- REQUIRED ACTION:
Could you quote, exactly as they stand, the lines running from the one with "component big_and3" to the final line of the material?

- RECORDS FOR THIS TASK:
*** Begin section ***

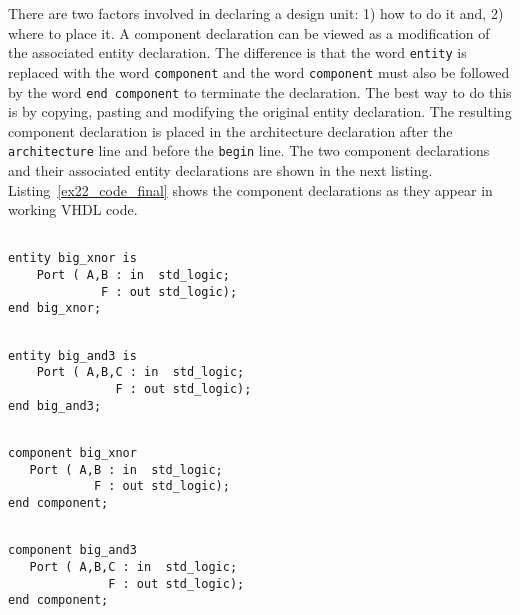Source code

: There are two factors involved in declaring a design unit: 1) how to do it and, 2) where to place it. A component declaration can be viewed as a modification of the associated entity declaration. The difference is that the word \texttt{entity} is replaced with the word \texttt{component} and the word \texttt{component} must also be followed by the word \texttt{end component} to terminate the declaration. The best way to do this is by copying, pasting and modifying the original entity declaration. The resulting component declaration is placed in the architecture declaration after the \texttt{architecture} line and before the \texttt{begin} line. The two component declarations and their associated entity declarations are shown in the next listing. Listing~\ref{ex22_code_final} shows the component declarations as they appear in working VHDL code.

\noindent
\begin{minipage}[t]{0.48\textwidth}
\vspace{0pt}
\noindent
\begin{lstlisting}[]

entity big_xnor is
    Port ( A,B : in  std_logic;
             F : out std_logic);
end big_xnor;
\end{lstlisting}
\begin{lstlisting}[]

entity big_and3 is
    Port ( A,B,C : in  std_logic;
               F : out std_logic);
end big_and3;
\end{lstlisting}
\end{minipage}
\begin{minipage}[t]{0.48\textwidth}
\vspace{0pt}\raggedright
\begin{lstlisting}[]

component big_xnor 
   Port ( A,B : in  std_logic;
            F : out std_logic);
end component;
\end{lstlisting}
\begin{lstlisting}[]

component big_and3 
   Port ( A,B,C : in  std_logic;
              F : out std_logic);
end component;
\end{lstlisting}
\end{minipage}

*** End section ***

- FINAL ANSWER:
component big_and3 
   Port ( A,B,C : in  std_logic;
              F : out std_logic);
end component;
\end{lstlisting}
\end{minipage}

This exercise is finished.